ClickHouse was specifically designed to work in clusters located in different data centers. The DBMS can be scaled linearly(Horizontal Scaling) to hundreds of nodes.
This is mainly to address the scaling issues that arise with an increase in the volume of data being analyzed and an increase in load, when the data can no longer be stored and processed on the same physical server
ClickHouse provides sharding and replication “out of the box”, they can be flexibly configured separately for each table. Apache ZooKeeper is required for replication (version 3.4.5+ is recommended). ZooKeeper is not a strict requirement in some simple cases, you can duplicate the data by writing it into all the replicas from your application code. This approach is not recommended, in this case ClickHouse won’t be able to guarantee data consistency on all replicas. This remains the responsibility of your application.
Replication works at the level of an individual table, not the entire server. A server can store both replicated and non-replicated tables at the same time.
Sharding(horizontal partitioning) in ClickHouse allows you to record and store chunks of data in a cluster distributed and process (read) data in parallel on all nodes of the cluster, increasing throughput and decreasing latency. For example, in queries with GROUP BY ClickHouse will perform aggregation on remote nodes and pass intermediate states of aggregate functions to the initiating node of the request, where they will be aggregated.
For sharding, a special Distributed engine is used, which does not store data, but delegates SELECT queries to shard tables (tables containing pieces of data) with subsequent processing of the received data.
Writing data to shards can be performed in two modes: 1) through a Distributed table and an optional sharding key, or 2) directly into shard tables, from which data will then be read through a Distributed table. Let’s consider these modes in more detail.
In the first mode, data is written to the Distributed table using the shard key. In the simplest case, the sharding key may be a random number, i.e., the result of calling the rand () function. However, it is recommended to take the hash function value from the field in the table as a sharding key, which will allow, on the one hand, to localize small data sets on one shard, and on the other, will ensure a fairly even distribution of such sets on different shards in the cluster. For example, a user’s session identifier (sess_id) will allow localizing page displays to one user on one shard, while sessions of different users will be distributed evenly across all shards in the cluster (provided that the sess_id field values have a good distribution). The sharding key can also be non-numeric or composite. In this case, you can use the built-in hashing function cityHash64 . In the this mode, the data written to one of the cluster nodes will be automatically redirected to the necessary shards using the sharding key, however, increasing the traffic.
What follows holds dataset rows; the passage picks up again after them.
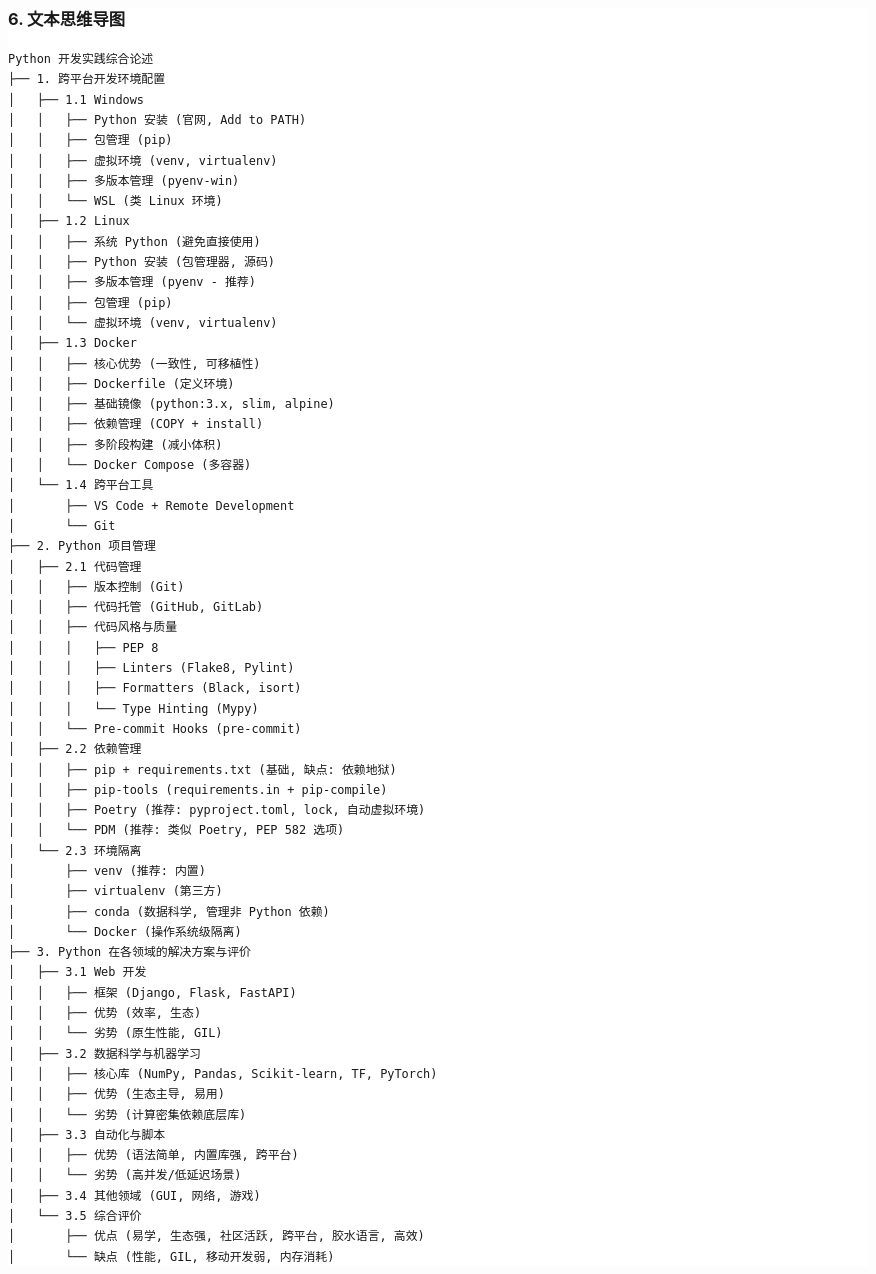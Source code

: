 ### 6. 文本思维导图

```text
Python 开发实践综合论述
├── 1. 跨平台开发环境配置
│   ├── 1.1 Windows
│   │   ├── Python 安装 (官网, Add to PATH)
│   │   ├── 包管理 (pip)
│   │   ├── 虚拟环境 (venv, virtualenv)
│   │   ├── 多版本管理 (pyenv-win)
│   │   └── WSL (类 Linux 环境)
│   ├── 1.2 Linux
│   │   ├── 系统 Python (避免直接使用)
│   │   ├── Python 安装 (包管理器, 源码)
│   │   ├── 多版本管理 (pyenv - 推荐)
│   │   ├── 包管理 (pip)
│   │   └── 虚拟环境 (venv, virtualenv)
│   ├── 1.3 Docker
│   │   ├── 核心优势 (一致性, 可移植性)
│   │   ├── Dockerfile (定义环境)
│   │   ├── 基础镜像 (python:3.x, slim, alpine)
│   │   ├── 依赖管理 (COPY + install)
│   │   ├── 多阶段构建 (减小体积)
│   │   └── Docker Compose (多容器)
│   └── 1.4 跨平台工具
│       ├── VS Code + Remote Development
│       └── Git
├── 2. Python 项目管理
│   ├── 2.1 代码管理
│   │   ├── 版本控制 (Git)
│   │   ├── 代码托管 (GitHub, GitLab)
│   │   ├── 代码风格与质量
│   │   │   ├── PEP 8
│   │   │   ├── Linters (Flake8, Pylint)
│   │   │   ├── Formatters (Black, isort)
│   │   │   └── Type Hinting (Mypy)
│   │   └── Pre-commit Hooks (pre-commit)
│   ├── 2.2 依赖管理
│   │   ├── pip + requirements.txt (基础, 缺点: 依赖地狱)
│   │   ├── pip-tools (requirements.in + pip-compile)
│   │   ├── Poetry (推荐: pyproject.toml, lock, 自动虚拟环境)
│   │   └── PDM (推荐: 类似 Poetry, PEP 582 选项)
│   └── 2.3 环境隔离
│       ├── venv (推荐: 内置)
│       ├── virtualenv (第三方)
│       ├── conda (数据科学, 管理非 Python 依赖)
│       └── Docker (操作系统级隔离)
├── 3. Python 在各领域的解决方案与评价
│   ├── 3.1 Web 开发
│   │   ├── 框架 (Django, Flask, FastAPI)
│   │   ├── 优势 (效率, 生态)
│   │   └── 劣势 (原生性能, GIL)
│   ├── 3.2 数据科学与机器学习
│   │   ├── 核心库 (NumPy, Pandas, Scikit-learn, TF, PyTorch)
│   │   ├── 优势 (生态主导, 易用)
│   │   └── 劣势 (计算密集依赖底层库)
│   ├── 3.3 自动化与脚本
│   │   ├── 优势 (语法简单, 内置库强, 跨平台)
│   │   └── 劣势 (高并发/低延迟场景)
│   ├── 3.4 其他领域 (GUI, 网络, 游戏)
│   └── 3.5 综合评价
│       ├── 优点 (易学, 生态强, 社区活跃, 跨平台, 胶水语言, 高效)
│       └── 缺点 (性能, GIL, 移动开发弱, 内存消耗)
```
A more complicated way is to calculate the necessary shard outside ClickHouse and write directly to the shard table. The difficulty here is due to the fact that you need to know the set of available nodes-shards. However, in this case, the inserting data becomes more efficient, and the sharding mechanism (determining the desired shard) can be more flexible.However this method is not recommended.
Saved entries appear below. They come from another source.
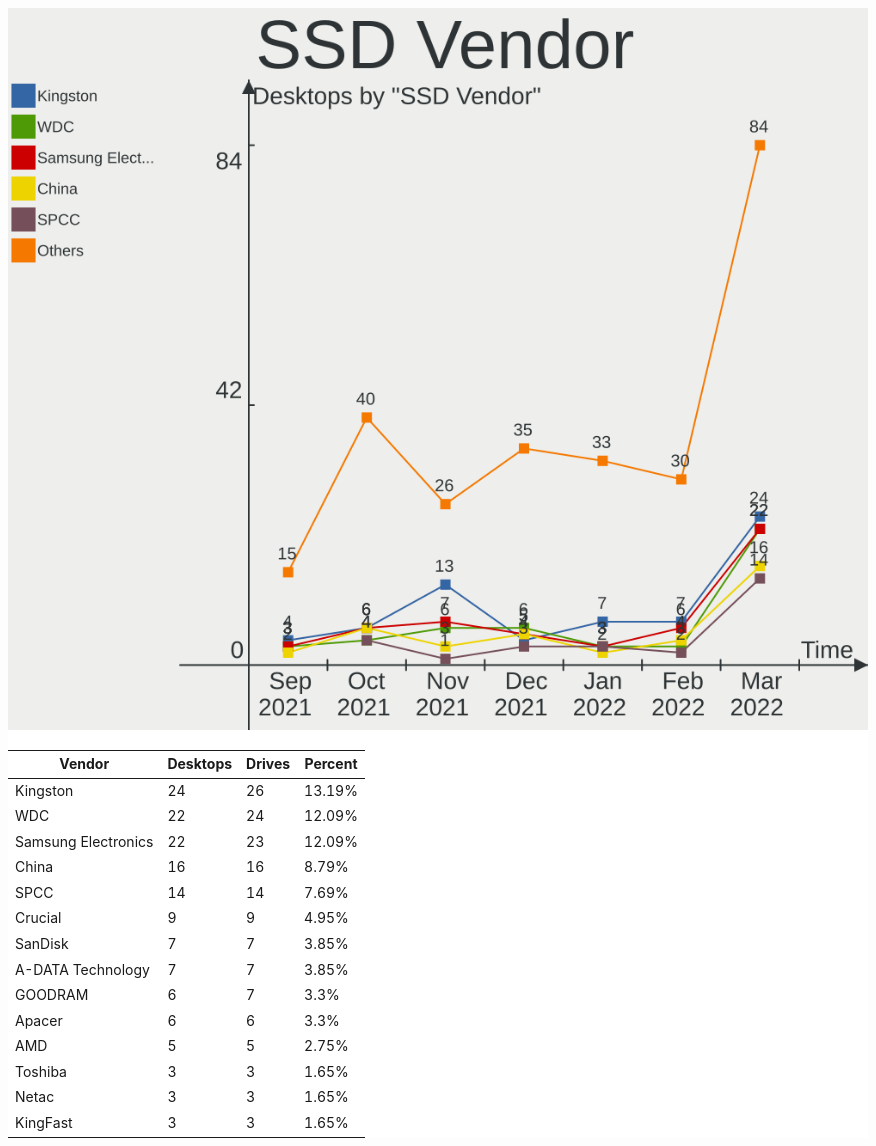 ![SSD Vendor](./images/line_chart/drive_ssd_vendor.svg)

| Vendor              | Desktops | Drives | Percent |
|---------------------|----------|--------|---------|
| Kingston            | 24       | 26     | 13.19%  |
| WDC                 | 22       | 24     | 12.09%  |
| Samsung Electronics | 22       | 23     | 12.09%  |
| China               | 16       | 16     | 8.79%   |
| SPCC                | 14       | 14     | 7.69%   |
| Crucial             | 9        | 9      | 4.95%   |
| SanDisk             | 7        | 7      | 3.85%   |
| A-DATA Technology   | 7        | 7      | 3.85%   |
| GOODRAM             | 6        | 7      | 3.3%    |
| Apacer              | 6        | 6      | 3.3%    |
| AMD                 | 5        | 5      | 2.75%   |
| Toshiba             | 3        | 3      | 1.65%   |
| Netac               | 3        | 3      | 1.65%   |
| KingFast            | 3        | 3      | 1.65%   |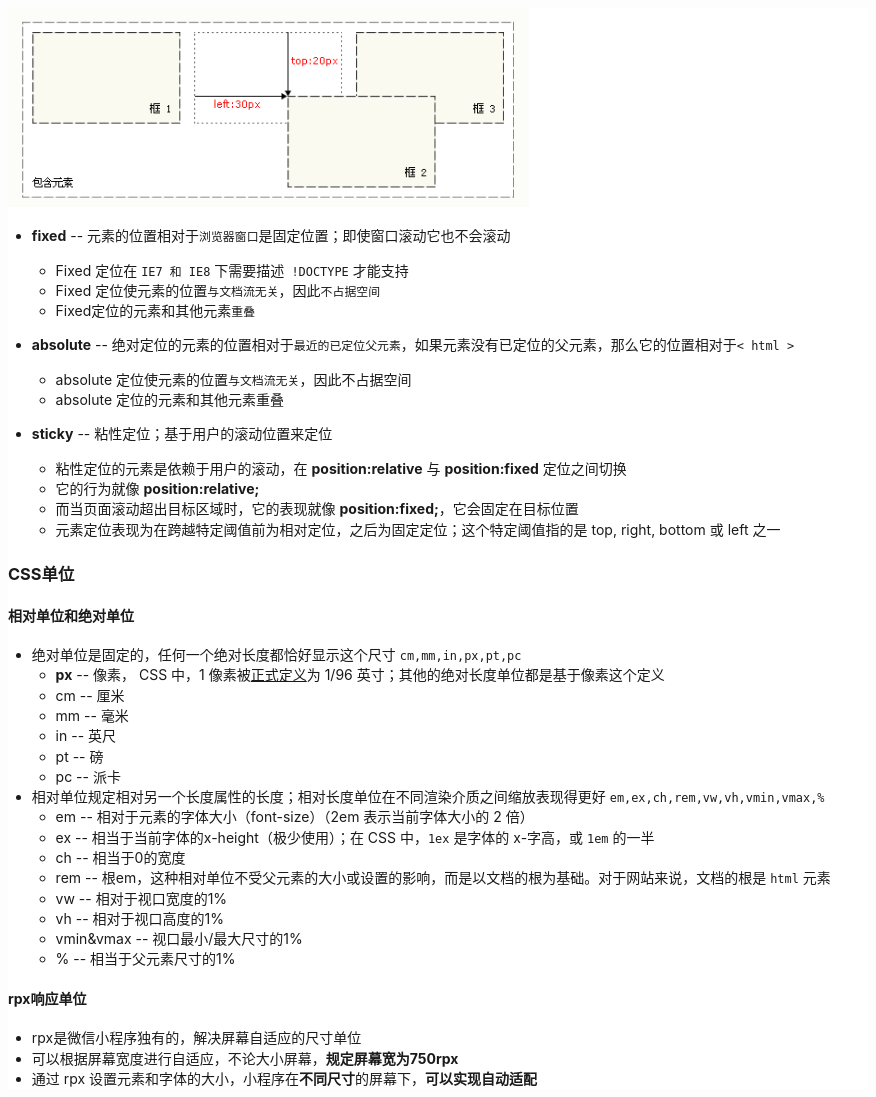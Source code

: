 ![](JS/noteImg/Pasted%20image%2020250318150847.png)

* **fixed** -- 元素的位置相对于`浏览器窗口`是固定位置；即使窗口滚动它也不会滚动
   * Fixed 定位在 `IE7 和 IE8` 下需要描述` !DOCTYPE` 才能支持
   * Fixed 定位使元素的位置`与文档流无关`，因此`不占据空间`
   * Fixed定位的元素和其他元素`重叠`

* **absolute**  -- 绝对定位的元素的位置相对于`最近的已定位父元素`，如果元素没有已定位的父元素，那么它的位置相对于`< html >`
   * absolute 定位使元素的位置`与文档流无关`，因此不占据空间
   * absolute 定位的元素和其他元素重叠

* **sticky** -- 粘性定位；基于用户的滚动位置来定位
   * 粘性定位的元素是依赖于用户的滚动，在 **position:relative** 与 **position:fixed** 定位之间切换
   * 它的行为就像 **position:relative;** 
   * 而当页面滚动超出目标区域时，它的表现就像 **position:fixed;**，它会固定在目标位置
   * 元素定位表现为在跨越特定阈值前为相对定位，之后为固定定位；这个特定阈值指的是 top, right, bottom 或 left 之一

### CSS单位
#### 相对单位和绝对单位
* 绝对单位是固定的，任何一个绝对长度都恰好显示这个尺寸
   `cm,mm,in,px,pt,pc`
   * **px** -- 像素， CSS 中，1 像素被[正式定义](https://drafts.csswg.org/css-values/#reference-pixel)为 1/96 英寸；其他的绝对长度单位都是基于像素这个定义
   * cm -- 厘米
   * mm -- 毫米
   * in -- 英尺
   * pt -- 磅
   * pc -- 派卡
* 相对单位规定相对另一个长度属性的长度；相对长度单位在不同渲染介质之间缩放表现得更好
  `em,ex,ch,rem,vw,vh,vmin,vmax,%`
   * em -- 相对于元素的字体大小（font-size）（2em 表示当前字体大小的 2 倍）
   * ex -- 相当于当前字体的x-height（极少使用）；在 CSS 中，`1ex` 是字体的 x-字高，或 `1em` 的一半
   * ch -- 相当于0的宽度
   * rem -- 根em，这种相对单位不受父元素的大小或设置的影响，而是以文档的根为基础。对于网站来说，文档的根是 `html` 元素
   * vw -- 相对于视口宽度的1%
   * vh -- 相对于视口高度的1%
   * vmin&vmax -- 视口最小/最大尺寸的1%
   * % -- 相当于父元素尺寸的1%

#### rpx响应单位
* rpx是微信小程序独有的，解决屏幕自适应的尺寸单位
* 可以根据屏幕宽度进行自适应，不论大小屏幕，**规定屏幕宽为750rpx**
* 通过 rpx 设置元素和字体的大小，小程序在**不同尺寸**的屏幕下，**可以实现自动适配**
ClickHouse supports data replication , ensuring data integrity on replicas. For data replication, special engines of the MergeTree-family are used:
Replication is often used in conjunction with sharding — Master/Master replication with Sharding was the common strategy used in OLAP(Column Oriented ) Databases which is also the case for Clickhouse.
For example, we use a cluster of 6 nodes 3 shards with 2 replicas. It should be noted that replication does not depend on sharding mechanisms and works at the level of individual tables and also since the replication factor is 2(each shard present in 2 nodes)
Sharding distributes different data(dis-joint data) across multiple servers ,so each server acts as a single source of a subset of data.Replication copies data across multiple servers,so each bit of data can be found in multiple nodes.
- Scalability is defined by data being sharded or segmented
- Reliability is defined by data replication
Data sharding and replication are completely independent. Sharding is a natural part of ClickHouse while replication heavily relies on Zookeeper that is used to notify replicas about state changes.
Distributed Table Schema
The only remaining thing is distributed table. In order ClickHouse to pick proper default databases for local shard tables, the distributed table needs to be created with an empty database(or specifying default database). That triggers the use of default one.
When query to the distributed table comes, ClickHouse automatically adds corresponding default database for every local shard table.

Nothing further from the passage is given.